◆ **Required work**:
Wherever the word "default" shows up in the data, report the line it sits in.

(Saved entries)
—————

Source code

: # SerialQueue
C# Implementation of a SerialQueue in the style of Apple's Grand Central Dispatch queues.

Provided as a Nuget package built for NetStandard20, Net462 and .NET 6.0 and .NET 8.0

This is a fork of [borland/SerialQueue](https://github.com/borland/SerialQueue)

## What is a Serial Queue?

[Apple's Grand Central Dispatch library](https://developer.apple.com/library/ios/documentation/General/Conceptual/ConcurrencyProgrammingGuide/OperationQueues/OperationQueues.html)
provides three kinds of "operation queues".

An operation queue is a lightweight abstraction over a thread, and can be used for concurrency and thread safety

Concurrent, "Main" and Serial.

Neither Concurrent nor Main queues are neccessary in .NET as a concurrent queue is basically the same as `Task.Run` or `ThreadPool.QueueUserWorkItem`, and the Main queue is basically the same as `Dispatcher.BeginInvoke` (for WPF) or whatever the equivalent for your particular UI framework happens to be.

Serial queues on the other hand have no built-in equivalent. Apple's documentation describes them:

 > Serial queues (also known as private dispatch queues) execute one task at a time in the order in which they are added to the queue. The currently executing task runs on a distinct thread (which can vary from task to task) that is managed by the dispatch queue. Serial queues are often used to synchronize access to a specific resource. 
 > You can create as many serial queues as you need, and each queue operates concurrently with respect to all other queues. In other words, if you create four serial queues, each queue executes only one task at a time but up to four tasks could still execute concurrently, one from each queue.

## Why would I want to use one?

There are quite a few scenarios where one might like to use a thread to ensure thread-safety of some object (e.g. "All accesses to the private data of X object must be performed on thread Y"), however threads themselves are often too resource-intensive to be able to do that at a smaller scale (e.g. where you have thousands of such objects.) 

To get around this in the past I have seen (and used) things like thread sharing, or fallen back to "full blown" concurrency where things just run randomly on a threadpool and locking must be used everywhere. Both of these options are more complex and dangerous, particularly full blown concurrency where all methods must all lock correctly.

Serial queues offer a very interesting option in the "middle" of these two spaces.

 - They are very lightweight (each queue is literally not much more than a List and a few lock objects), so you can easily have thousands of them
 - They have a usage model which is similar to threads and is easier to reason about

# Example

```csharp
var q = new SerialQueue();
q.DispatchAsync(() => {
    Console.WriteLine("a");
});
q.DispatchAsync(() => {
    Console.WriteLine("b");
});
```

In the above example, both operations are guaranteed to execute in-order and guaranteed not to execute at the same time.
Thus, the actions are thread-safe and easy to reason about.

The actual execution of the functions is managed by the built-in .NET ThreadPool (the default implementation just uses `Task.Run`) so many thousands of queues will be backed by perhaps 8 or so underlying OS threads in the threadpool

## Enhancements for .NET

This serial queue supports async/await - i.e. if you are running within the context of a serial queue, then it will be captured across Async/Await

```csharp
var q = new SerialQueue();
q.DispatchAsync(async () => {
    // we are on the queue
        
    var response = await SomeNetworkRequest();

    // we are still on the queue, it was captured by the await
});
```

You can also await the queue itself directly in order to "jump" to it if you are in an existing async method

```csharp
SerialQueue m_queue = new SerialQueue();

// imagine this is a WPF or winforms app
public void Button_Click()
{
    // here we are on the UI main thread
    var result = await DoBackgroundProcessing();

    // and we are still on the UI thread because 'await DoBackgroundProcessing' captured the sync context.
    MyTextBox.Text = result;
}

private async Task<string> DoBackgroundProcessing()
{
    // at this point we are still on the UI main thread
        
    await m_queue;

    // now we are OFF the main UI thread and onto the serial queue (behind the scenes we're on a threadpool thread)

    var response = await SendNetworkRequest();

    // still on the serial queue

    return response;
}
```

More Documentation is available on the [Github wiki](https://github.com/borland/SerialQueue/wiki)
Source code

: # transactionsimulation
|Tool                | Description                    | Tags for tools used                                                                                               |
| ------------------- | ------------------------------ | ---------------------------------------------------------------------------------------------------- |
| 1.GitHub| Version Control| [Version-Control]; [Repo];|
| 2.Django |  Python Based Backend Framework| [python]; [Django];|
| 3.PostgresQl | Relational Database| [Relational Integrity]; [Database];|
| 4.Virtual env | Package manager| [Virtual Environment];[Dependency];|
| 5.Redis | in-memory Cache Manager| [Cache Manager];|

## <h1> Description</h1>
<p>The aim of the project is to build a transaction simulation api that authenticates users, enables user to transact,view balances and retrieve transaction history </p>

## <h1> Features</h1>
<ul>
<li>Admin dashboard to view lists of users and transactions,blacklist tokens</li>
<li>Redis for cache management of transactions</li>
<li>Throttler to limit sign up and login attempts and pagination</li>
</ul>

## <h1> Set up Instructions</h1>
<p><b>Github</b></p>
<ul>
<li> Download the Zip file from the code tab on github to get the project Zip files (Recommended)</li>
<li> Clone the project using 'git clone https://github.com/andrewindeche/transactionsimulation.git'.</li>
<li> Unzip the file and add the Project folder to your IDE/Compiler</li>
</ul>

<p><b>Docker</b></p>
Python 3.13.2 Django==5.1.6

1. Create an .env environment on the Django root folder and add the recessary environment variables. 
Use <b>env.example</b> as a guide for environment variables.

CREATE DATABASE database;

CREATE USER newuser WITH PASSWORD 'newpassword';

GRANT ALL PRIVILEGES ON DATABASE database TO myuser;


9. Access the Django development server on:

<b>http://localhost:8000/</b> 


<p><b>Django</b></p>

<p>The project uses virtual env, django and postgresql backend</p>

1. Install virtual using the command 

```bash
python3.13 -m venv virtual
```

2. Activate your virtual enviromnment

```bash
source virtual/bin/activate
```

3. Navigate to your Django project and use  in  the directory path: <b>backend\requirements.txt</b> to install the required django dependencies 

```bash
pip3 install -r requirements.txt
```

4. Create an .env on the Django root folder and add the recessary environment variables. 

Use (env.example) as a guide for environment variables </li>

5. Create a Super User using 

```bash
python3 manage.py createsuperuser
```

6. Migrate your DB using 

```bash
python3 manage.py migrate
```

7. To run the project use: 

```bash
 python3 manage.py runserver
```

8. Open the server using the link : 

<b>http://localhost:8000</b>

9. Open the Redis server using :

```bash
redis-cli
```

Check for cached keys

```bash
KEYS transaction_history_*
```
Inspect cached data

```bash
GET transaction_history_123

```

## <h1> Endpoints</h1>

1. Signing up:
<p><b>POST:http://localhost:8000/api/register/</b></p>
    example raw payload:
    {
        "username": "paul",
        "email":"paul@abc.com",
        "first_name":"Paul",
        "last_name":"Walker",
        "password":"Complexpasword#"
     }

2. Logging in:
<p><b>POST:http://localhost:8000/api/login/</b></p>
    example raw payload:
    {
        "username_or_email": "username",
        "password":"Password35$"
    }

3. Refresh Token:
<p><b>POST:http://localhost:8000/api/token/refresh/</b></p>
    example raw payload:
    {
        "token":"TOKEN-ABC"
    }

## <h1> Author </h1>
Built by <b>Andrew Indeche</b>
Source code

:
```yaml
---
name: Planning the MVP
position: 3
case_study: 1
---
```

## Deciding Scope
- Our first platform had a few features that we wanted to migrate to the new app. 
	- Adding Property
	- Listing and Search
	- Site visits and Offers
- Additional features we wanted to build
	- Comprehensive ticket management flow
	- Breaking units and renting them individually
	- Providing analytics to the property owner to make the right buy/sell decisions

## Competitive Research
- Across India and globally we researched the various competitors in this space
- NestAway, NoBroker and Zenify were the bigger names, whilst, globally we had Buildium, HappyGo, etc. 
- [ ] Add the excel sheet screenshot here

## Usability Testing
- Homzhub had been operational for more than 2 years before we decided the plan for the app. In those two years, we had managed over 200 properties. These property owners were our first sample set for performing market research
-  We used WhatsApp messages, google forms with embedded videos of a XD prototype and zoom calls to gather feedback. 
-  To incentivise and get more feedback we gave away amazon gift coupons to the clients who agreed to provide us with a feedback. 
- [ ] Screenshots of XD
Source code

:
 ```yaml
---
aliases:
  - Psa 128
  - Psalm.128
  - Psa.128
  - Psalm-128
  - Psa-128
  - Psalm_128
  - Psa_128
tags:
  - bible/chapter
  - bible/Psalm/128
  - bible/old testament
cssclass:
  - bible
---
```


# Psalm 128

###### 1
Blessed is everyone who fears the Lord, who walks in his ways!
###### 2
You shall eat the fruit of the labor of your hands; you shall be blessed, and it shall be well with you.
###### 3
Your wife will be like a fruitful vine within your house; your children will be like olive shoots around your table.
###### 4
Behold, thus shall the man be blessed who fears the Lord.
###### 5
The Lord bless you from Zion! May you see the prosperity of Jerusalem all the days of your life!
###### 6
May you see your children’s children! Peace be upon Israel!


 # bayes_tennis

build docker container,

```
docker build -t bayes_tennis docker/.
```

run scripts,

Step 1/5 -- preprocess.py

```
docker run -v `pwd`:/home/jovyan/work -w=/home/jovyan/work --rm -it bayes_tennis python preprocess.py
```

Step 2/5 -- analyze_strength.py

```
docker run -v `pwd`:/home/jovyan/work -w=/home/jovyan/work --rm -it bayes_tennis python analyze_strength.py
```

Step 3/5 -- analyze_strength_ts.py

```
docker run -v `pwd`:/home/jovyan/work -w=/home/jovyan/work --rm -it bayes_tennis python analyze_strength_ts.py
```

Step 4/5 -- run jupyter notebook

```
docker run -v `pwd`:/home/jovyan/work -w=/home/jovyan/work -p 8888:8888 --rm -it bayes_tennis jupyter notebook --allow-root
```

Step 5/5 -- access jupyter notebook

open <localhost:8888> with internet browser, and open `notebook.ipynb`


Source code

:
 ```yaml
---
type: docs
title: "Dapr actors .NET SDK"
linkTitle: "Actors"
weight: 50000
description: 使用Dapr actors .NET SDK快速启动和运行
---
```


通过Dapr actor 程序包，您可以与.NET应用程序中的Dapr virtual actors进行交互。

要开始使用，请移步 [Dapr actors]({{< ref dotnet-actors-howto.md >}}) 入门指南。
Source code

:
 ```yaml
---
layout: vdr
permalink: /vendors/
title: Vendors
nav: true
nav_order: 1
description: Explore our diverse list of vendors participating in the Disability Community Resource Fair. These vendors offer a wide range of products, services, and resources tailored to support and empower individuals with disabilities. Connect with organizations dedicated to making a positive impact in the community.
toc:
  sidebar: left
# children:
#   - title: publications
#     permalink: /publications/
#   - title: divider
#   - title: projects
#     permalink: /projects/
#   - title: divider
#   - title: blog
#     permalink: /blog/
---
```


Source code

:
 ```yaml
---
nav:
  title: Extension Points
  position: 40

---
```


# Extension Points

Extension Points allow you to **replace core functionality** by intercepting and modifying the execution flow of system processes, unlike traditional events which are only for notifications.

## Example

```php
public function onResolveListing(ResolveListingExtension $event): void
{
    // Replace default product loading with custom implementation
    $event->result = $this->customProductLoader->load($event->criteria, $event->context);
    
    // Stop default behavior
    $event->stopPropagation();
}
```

—————

◆ **Task solution**:
The actual execution of the functions is managed by the built-in .NET ThreadPool (the default implementation just uses `Task.Run`) so many thousands of queues will be backed by perhaps 8 or so underlying OS threads in the threadpool
    // Replace default product loading with custom implementation
    // Stop default behavior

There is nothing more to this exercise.